The available constructors are:
PointMeasurement(x: int, y: int, unit: Optional[str], value: any)
Ellipse(center: Point, width: int, height: int, unit: Optional[str], value: any)
DCMAnnotate can read annotations from the files it writes. You can read them by constructing a DicomVolume object representing the series, and calling annotate_from
on it, supplying the path to the annotation file(s). It will refuse to annotate a volume with annotations that do not reference it.
volume = DicomVolume(in_files)
volume.annotate_from(list(Path(result_path).glob("slice_*_sr.dcm")))
volume.annotate_from(pydicom.dcmread("visage_pr.dcm"), force=True)
DCMAnnotate provides a command-line tool, dcmannotate
for both reading writing annotations.
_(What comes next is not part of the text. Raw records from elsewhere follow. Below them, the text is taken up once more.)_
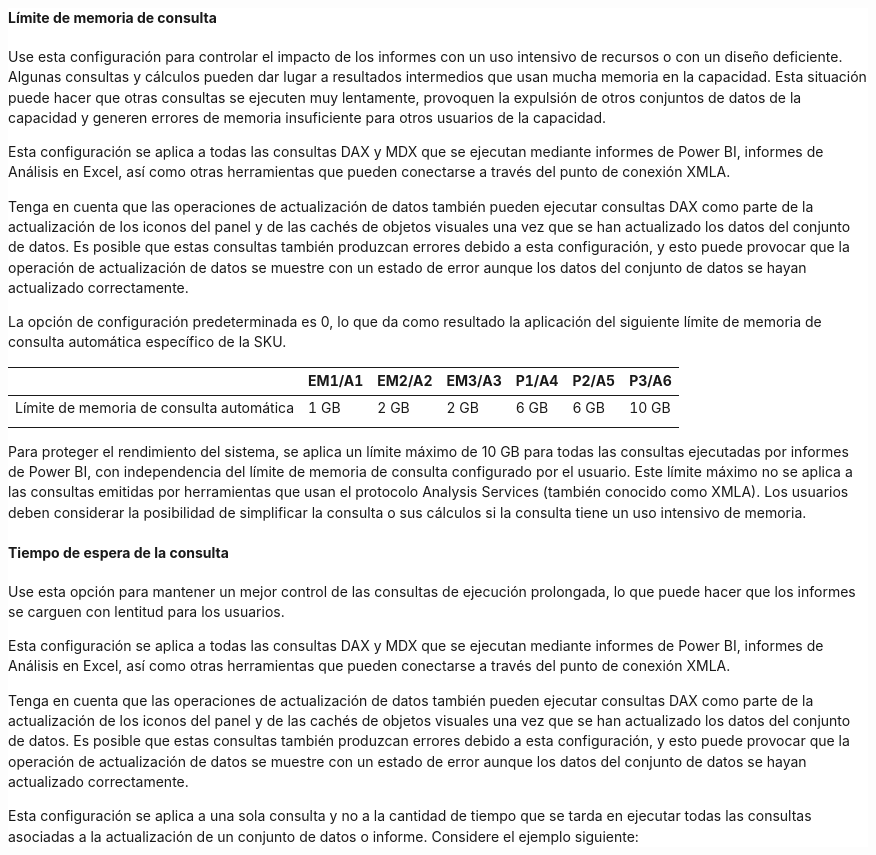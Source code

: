 #### <a name="query-memory-limit"></a>Límite de memoria de consulta

Use esta configuración para controlar el impacto de los informes con un uso intensivo de recursos o con un diseño deficiente. Algunas consultas y cálculos pueden dar lugar a resultados intermedios que usan mucha memoria en la capacidad. Esta situación puede hacer que otras consultas se ejecuten muy lentamente, provoquen la expulsión de otros conjuntos de datos de la capacidad y generen errores de memoria insuficiente para otros usuarios de la capacidad.

Esta configuración se aplica a todas las consultas DAX y MDX que se ejecutan mediante informes de Power BI, informes de Análisis en Excel, así como otras herramientas que pueden conectarse a través del punto de conexión XMLA.

Tenga en cuenta que las operaciones de actualización de datos también pueden ejecutar consultas DAX como parte de la actualización de los iconos del panel y de las cachés de objetos visuales una vez que se han actualizado los datos del conjunto de datos. Es posible que estas consultas también produzcan errores debido a esta configuración, y esto puede provocar que la operación de actualización de datos se muestre con un estado de error aunque los datos del conjunto de datos se hayan actualizado correctamente.

La opción de configuración predeterminada es 0, lo que da como resultado la aplicación del siguiente límite de memoria de consulta automática específico de la SKU.

|                              | EM1/A1 | EM2/A2 | EM3/A3 | P1/A4 | P2/A5 | P3/A6 |   
|------------------------------|----------|----------|----------|---------|---------|---------|
| Límite de memoria de consulta automática | 1 GB     | 2 GB     | 2 GB     | 6 GB    | 6 GB    | 10 GB   |
|                              |          |          |          |         |         |         |

Para proteger el rendimiento del sistema, se aplica un límite máximo de 10 GB para todas las consultas ejecutadas por informes de Power BI, con independencia del límite de memoria de consulta configurado por el usuario. Este límite máximo no se aplica a las consultas emitidas por herramientas que usan el protocolo Analysis Services (también conocido como XMLA). Los usuarios deben considerar la posibilidad de simplificar la consulta o sus cálculos si la consulta tiene un uso intensivo de memoria.

#### <a name="query-timeout"></a>Tiempo de espera de la consulta

Use esta opción para mantener un mejor control de las consultas de ejecución prolongada, lo que puede hacer que los informes se carguen con lentitud para los usuarios.

Esta configuración se aplica a todas las consultas DAX y MDX que se ejecutan mediante informes de Power BI, informes de Análisis en Excel, así como otras herramientas que pueden conectarse a través del punto de conexión XMLA.

Tenga en cuenta que las operaciones de actualización de datos también pueden ejecutar consultas DAX como parte de la actualización de los iconos del panel y de las cachés de objetos visuales una vez que se han actualizado los datos del conjunto de datos. Es posible que estas consultas también produzcan errores debido a esta configuración, y esto puede provocar que la operación de actualización de datos se muestre con un estado de error aunque los datos del conjunto de datos se hayan actualizado correctamente.

Esta configuración se aplica a una sola consulta y no a la cantidad de tiempo que se tarda en ejecutar todas las consultas asociadas a la actualización de un conjunto de datos o informe. Considere el ejemplo siguiente:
It will probably fail on dicoms that weren't originally written by DCMAnnotate.
Reading a set of annotations is a matter of passing in the dicoms that contain the annotations, and in the case of Visage annotations, the original volume as well. For example:
dcmannotate read -i slice_*_sc.dcm
dcmannotate read -i visage_pr.dcm -v slice_*.dcm
The output is a JSON-formatted list of objects encoding the annotations on each slice. For example:
[
{
"arrows": [
{
"value": 100, "unit": "mm",
"x": 128, "y": 170
}, ],
"ellipses": [
{
"value": "Finding A", "unit": null,
"center_x": 128, "center_y": 276,
"rx": 72, "ry": 128
}, ],
"reference_sop_uid": "1.2.276.0.7230010.3.1.4.7906180978556"
}, ]
To write a set of annotations, you must specify which output format to use (sc, sr, or visage), provide the input dicom series, and specify the output file(s) with a pattern. The annotations themselves are provided in the same JSON format as above, and if they aren't specified as a keyword parameter, they will be read from stdin
.
dcmannotate write sc -i in/slice.*.dcm -o "out/slice_sc.*.dcm" -a '[{"arrows": ..., "reference_sop_uid": ...}]'
echo -a '[{"arrows": ..., "reference_sop_uid": ...}]' | dcmannotate write visage -i in/slice.*.dcm -o "out/visage_pr.dcm"
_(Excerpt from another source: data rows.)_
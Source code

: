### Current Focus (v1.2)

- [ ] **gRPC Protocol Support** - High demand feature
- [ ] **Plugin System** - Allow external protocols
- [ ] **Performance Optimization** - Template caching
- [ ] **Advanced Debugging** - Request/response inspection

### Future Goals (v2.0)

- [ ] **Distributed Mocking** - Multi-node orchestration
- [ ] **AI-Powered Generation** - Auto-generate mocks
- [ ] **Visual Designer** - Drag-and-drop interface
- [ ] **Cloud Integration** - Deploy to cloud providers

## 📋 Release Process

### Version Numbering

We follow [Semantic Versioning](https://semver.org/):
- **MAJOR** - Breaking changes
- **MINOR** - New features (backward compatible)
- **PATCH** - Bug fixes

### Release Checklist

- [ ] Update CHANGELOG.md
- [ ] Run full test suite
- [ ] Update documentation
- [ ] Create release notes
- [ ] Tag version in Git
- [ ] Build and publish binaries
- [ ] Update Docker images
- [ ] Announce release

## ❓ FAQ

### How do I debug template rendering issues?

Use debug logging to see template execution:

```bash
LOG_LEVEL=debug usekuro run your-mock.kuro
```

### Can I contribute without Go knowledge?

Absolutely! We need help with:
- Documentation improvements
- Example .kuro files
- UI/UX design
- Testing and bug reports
For testing purposes, you can also write a set of png images, which will appear identical to secondary capture output.
dcmannotate write png -i in/slice.*.dcm -o "out/slice_test.*.png"
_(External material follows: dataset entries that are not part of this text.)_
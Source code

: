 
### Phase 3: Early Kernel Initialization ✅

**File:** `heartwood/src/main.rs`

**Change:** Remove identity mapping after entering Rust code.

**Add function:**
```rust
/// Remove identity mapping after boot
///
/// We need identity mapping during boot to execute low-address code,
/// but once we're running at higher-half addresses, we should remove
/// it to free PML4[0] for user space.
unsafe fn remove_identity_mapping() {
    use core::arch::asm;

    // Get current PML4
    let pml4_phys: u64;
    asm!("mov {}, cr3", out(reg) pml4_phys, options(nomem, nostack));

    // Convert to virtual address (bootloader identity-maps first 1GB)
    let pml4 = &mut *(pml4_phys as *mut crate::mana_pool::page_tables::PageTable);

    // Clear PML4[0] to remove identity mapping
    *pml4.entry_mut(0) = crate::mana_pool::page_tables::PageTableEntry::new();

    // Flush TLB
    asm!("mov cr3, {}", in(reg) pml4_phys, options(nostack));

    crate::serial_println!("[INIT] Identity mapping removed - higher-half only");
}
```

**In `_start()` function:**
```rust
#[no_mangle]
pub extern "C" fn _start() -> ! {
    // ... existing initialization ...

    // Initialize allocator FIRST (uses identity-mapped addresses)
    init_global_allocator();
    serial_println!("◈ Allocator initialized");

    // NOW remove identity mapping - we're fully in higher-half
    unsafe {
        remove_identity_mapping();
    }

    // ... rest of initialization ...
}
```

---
When both reading and writing, the -i
parameter can either be a list of files (such as those generated by globbing above) or a single string that will be globbed internally, eg
dcmannotate read -i "out/slice_sc.*.dcm"
To convert a set of annotations from one format to another, you can pipe the results of dcmannotate read
to dcmannotate write
:
dcmannotate read -i "out/slice_sc.*.dcm" | dcmannotate write sr -i in/slice.*.dcm -o "out/slice_sr.*.dcm"
Writing SR results is a matter of calling volume.write_sr()
. The SR files for each slice that has annotations will be written next to it, so slice0.dcm
will have slice0_sr.dcm
if that slice has been annotated. Development of this output format has been tested against OHIF and may not work elsewhere.
You can also provide a path pattern (see Secondary Capture below).
When writing a secondary capture, DCMAnnotate writes out a new volume with the annotations burned into the pixels of each slice. The parameter to Volume.write_sc(path: str)
is a path pattern, such as "./result/slice_*.dcm"
. The wildcard character *
is replaced by the z-index of each slice. This may or may not lead to the resulting files sorting in the same order as the original files, since the first file might not correspond to the lowest z-index.
DCMAnnotate additionally writes a JSON representation of the annotations into a private block (0x0091
). The two tags are:
Tag | Name | VR | VM |
---|---|---|---|
(0091, 1000) | AnnotationDataVersion | UL | 1 |
(0091, 1001) | AnnotationData | LT | 1 |
At present the only AnnotationDataVersion is 1. If the data representation changes, the AnnotationDataVersion will be incremented, and out-of-date versions of DCMAnnotate will refuse to read the file.
The Visage writer attempts to match the Visage internal format for annotations as closely as possible, at least for these measurement types. However, this is a proprietary format that is not publicly documented, and issues may arise. The parameter to Volume.write_visage(path: Union[str, Path])
should be a path to a single dicom file where the annotations for this volume will be written.